Your instructions: The lines needed are those below that contain the word "with"; copy each one.

# # # #

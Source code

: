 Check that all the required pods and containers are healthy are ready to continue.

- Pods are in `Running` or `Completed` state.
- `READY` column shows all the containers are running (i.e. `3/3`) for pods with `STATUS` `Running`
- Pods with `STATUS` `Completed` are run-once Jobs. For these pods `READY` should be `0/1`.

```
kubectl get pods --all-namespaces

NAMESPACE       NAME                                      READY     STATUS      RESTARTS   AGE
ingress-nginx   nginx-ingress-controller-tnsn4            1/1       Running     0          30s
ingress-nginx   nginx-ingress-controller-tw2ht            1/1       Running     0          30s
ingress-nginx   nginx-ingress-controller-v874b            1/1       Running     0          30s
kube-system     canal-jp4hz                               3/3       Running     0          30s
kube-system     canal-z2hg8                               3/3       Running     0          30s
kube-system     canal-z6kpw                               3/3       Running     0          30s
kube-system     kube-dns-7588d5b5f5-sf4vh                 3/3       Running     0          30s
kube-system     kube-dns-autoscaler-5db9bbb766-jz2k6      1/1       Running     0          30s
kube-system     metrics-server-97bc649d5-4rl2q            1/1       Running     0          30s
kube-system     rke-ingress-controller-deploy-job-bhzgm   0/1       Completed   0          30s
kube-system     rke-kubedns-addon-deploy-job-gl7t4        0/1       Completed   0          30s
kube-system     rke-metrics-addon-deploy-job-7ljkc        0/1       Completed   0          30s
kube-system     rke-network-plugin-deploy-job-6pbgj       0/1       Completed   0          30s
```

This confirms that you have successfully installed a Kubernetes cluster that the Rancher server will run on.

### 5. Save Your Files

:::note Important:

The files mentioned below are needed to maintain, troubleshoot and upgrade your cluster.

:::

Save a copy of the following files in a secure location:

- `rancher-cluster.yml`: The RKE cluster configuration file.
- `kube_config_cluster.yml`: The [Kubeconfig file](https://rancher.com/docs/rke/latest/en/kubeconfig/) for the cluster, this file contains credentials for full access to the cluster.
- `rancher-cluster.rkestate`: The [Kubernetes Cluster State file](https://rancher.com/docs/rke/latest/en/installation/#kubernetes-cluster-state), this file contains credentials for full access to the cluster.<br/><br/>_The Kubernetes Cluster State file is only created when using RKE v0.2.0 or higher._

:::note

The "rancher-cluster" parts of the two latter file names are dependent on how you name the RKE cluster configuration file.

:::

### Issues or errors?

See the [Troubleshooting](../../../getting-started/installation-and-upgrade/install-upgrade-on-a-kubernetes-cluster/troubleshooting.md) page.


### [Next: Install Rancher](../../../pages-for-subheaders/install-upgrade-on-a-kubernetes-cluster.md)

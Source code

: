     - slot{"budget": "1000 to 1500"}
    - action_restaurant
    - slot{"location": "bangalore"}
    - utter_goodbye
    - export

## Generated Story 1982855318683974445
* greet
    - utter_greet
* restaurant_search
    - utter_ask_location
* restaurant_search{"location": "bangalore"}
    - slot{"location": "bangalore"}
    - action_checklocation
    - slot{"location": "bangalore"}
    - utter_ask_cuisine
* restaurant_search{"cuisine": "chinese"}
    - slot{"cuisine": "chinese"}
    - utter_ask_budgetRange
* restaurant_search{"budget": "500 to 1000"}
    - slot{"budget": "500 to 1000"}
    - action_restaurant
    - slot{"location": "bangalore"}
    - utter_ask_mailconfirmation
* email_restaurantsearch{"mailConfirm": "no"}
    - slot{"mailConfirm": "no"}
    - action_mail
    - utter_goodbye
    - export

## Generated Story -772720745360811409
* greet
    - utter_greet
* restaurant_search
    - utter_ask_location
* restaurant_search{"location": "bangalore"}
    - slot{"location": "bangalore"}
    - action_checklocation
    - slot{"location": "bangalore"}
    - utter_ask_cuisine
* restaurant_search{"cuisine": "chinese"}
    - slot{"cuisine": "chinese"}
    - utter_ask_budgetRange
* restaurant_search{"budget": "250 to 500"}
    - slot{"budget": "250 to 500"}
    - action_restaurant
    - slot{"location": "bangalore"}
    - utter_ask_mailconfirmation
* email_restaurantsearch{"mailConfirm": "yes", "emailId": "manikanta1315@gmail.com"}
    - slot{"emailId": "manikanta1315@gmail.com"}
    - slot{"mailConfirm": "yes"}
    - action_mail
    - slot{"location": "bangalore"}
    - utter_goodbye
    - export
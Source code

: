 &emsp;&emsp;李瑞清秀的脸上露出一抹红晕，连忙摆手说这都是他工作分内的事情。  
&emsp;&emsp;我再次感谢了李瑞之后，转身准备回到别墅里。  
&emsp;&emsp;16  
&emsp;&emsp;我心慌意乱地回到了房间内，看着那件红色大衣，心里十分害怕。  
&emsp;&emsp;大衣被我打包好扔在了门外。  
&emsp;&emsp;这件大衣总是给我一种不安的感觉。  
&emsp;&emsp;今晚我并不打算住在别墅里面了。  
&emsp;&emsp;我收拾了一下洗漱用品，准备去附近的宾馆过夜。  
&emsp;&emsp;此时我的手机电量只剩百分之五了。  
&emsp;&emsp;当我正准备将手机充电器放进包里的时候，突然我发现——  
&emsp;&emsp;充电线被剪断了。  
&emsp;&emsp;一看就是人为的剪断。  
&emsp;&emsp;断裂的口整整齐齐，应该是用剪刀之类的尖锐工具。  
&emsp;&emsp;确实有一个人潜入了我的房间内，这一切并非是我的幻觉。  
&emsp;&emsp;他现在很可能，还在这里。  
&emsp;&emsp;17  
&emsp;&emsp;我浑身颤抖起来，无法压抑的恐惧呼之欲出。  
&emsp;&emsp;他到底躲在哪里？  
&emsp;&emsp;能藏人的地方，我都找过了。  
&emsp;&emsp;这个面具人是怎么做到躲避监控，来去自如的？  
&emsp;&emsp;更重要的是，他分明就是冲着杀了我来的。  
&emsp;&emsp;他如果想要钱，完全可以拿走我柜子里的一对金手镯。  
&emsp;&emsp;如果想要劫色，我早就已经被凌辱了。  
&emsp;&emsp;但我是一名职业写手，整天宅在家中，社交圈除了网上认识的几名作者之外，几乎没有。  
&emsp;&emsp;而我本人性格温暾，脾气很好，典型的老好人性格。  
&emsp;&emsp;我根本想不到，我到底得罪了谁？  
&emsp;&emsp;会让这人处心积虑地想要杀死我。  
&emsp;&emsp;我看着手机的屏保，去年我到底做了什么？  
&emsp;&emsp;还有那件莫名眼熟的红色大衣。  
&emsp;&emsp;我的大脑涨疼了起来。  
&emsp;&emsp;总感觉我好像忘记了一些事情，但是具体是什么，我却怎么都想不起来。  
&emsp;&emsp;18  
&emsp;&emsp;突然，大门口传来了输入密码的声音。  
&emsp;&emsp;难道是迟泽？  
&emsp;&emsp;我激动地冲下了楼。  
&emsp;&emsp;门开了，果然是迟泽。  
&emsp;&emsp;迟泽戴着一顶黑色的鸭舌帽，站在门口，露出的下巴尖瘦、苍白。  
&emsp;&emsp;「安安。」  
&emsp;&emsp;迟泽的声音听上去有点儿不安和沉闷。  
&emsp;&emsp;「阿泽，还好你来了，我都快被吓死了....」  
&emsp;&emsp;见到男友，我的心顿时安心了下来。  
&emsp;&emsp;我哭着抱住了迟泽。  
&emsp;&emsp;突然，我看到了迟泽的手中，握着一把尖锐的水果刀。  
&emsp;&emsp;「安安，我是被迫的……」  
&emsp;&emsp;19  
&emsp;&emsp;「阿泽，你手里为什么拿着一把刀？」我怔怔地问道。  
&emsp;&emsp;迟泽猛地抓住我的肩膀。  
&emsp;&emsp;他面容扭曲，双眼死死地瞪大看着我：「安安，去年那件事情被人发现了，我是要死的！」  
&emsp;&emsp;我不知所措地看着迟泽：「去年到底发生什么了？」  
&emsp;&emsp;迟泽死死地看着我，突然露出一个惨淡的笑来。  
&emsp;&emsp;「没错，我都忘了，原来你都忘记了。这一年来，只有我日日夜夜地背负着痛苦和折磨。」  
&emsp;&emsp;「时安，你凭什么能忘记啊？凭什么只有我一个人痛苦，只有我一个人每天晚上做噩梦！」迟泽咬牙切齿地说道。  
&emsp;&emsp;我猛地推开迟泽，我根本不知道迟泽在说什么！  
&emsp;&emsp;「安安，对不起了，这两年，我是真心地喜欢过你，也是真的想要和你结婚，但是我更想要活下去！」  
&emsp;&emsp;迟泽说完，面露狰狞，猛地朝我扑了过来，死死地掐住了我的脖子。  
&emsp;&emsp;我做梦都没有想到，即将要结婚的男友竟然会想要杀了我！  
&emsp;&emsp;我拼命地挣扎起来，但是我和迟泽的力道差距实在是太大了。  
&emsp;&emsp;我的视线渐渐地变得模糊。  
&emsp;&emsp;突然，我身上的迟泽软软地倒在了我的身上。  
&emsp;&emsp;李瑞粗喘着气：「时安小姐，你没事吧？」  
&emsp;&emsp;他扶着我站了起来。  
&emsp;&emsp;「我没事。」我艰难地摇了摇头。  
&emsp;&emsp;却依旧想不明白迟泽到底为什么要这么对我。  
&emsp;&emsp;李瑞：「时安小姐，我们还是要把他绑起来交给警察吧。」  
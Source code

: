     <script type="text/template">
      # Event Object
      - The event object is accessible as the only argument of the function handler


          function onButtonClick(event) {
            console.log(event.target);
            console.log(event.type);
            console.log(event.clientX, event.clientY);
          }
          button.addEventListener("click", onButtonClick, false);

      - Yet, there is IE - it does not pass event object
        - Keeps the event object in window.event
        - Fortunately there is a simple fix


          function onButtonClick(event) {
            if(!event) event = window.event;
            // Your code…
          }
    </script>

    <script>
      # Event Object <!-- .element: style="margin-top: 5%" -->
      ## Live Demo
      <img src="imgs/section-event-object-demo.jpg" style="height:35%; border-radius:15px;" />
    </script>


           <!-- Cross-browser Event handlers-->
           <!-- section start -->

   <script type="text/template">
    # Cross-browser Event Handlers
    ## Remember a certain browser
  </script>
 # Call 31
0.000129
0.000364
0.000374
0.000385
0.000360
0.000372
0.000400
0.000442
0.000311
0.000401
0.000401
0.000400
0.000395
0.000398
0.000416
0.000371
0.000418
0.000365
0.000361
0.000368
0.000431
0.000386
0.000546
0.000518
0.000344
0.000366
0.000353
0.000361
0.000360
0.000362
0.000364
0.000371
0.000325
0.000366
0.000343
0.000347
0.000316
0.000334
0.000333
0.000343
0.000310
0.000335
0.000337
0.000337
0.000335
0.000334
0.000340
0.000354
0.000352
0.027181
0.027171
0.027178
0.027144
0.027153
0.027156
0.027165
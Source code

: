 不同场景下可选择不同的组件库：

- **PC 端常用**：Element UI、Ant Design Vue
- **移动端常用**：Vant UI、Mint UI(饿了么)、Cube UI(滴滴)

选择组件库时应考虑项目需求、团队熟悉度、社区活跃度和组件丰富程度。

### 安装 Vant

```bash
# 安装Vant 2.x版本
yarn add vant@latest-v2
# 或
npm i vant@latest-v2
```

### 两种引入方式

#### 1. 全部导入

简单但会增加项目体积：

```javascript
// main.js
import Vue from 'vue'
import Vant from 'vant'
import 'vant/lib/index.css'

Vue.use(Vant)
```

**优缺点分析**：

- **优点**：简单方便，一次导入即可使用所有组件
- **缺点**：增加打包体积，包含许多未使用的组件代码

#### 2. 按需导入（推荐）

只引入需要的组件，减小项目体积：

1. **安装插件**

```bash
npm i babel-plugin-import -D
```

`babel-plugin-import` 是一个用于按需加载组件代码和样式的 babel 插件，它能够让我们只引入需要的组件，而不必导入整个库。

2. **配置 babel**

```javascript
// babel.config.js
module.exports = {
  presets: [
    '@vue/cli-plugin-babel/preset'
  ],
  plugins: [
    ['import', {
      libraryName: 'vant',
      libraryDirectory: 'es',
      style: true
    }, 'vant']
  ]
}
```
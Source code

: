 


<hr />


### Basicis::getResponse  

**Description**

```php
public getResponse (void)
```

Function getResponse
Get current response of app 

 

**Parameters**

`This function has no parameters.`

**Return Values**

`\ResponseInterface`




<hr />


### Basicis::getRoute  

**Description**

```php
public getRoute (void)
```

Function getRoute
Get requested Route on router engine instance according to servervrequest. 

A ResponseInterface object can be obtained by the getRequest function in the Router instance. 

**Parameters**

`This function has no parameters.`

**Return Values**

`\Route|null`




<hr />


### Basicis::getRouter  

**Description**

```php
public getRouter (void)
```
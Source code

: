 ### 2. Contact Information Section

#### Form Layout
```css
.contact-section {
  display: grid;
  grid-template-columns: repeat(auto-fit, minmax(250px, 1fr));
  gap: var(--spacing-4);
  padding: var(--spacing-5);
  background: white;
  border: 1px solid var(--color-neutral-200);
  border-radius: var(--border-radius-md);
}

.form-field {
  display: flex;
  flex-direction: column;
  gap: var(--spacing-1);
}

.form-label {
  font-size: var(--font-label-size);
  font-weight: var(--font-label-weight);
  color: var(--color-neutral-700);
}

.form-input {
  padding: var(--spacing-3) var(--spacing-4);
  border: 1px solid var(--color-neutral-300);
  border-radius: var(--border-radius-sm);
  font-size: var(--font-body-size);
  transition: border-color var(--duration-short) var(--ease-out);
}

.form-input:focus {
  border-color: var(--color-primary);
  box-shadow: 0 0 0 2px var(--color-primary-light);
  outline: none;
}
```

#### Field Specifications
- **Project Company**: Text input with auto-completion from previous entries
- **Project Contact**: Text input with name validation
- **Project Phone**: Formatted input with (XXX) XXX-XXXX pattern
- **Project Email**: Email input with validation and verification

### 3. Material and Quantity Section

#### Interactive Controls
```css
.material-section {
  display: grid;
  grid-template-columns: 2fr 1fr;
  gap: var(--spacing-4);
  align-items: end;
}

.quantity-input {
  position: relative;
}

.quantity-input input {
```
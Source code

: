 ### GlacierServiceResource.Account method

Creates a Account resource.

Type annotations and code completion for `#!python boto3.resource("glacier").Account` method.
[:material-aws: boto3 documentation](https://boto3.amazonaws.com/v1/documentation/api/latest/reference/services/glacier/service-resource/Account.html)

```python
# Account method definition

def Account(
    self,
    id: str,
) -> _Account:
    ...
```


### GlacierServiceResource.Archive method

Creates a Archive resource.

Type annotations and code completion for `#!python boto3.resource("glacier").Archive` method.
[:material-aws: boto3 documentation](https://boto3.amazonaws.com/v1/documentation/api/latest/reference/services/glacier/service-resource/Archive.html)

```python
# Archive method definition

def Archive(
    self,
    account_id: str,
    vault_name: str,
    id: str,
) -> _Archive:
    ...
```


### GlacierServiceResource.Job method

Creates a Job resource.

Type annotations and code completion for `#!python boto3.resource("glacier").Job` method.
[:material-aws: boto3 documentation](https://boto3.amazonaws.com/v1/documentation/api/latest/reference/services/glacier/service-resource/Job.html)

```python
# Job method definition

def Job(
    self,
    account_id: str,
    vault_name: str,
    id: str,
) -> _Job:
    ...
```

# # # #

Reply:
- `READY` column shows all the containers are running (i.e. `3/3`) for pods with `STATUS` `Running`
- Pods with `STATUS` `Completed` are run-once Jobs. For these pods `READY` should be `0/1`.
- **Project Company**: Text input with auto-completion from previous entries
- **Project Contact**: Text input with name validation
- **Project Phone**: Formatted input with (XXX) XXX-XXXX pattern
- **Project Email**: Email input with validation and verification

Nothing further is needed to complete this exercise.